Required action: The line containing "which determines the" and every line after it through the end of the records: return those exactly, and nothing more.

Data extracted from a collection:
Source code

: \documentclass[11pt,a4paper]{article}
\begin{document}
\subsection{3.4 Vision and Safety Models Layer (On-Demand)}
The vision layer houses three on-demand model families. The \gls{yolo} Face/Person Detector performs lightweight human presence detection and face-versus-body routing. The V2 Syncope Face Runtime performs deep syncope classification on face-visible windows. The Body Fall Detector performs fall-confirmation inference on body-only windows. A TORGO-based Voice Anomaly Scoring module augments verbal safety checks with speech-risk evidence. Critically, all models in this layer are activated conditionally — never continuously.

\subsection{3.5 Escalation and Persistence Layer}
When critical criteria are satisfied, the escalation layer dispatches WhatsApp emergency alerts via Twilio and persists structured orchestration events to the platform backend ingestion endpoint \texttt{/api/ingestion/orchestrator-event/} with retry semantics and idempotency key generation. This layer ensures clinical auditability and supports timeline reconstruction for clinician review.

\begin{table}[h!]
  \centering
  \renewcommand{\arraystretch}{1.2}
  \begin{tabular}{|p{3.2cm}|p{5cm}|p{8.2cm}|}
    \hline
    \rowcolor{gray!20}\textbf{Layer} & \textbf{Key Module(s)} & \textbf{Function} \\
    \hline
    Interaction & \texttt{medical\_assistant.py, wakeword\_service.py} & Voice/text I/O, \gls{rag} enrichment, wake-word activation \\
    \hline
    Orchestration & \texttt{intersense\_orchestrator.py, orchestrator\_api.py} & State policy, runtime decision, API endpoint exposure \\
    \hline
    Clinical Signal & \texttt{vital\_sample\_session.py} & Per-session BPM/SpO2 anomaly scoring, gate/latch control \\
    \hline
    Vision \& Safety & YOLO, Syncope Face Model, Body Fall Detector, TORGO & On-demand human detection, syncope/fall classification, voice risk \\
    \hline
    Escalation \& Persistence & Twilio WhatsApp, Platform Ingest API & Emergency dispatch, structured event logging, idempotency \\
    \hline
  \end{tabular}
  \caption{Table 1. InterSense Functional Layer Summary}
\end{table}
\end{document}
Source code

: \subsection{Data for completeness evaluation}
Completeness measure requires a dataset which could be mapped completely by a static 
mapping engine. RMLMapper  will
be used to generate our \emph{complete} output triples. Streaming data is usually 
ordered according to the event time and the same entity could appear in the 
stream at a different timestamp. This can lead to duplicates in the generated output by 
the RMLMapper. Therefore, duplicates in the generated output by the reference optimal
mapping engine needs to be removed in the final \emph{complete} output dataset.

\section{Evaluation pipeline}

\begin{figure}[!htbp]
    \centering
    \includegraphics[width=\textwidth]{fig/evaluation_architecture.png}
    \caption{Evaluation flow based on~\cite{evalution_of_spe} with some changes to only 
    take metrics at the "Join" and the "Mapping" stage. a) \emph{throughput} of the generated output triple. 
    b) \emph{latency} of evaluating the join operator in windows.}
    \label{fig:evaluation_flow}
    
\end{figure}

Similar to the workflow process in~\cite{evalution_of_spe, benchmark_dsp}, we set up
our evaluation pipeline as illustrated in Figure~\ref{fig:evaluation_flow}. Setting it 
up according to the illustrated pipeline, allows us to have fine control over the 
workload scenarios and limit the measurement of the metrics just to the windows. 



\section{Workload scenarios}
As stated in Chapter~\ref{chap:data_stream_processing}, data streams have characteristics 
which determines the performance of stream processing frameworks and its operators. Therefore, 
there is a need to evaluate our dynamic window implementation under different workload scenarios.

Reply to the exercise:
which determines the performance of stream processing frameworks and its operators. Therefore, 
there is a need to evaluate our dynamic window implementation under different workload scenarios.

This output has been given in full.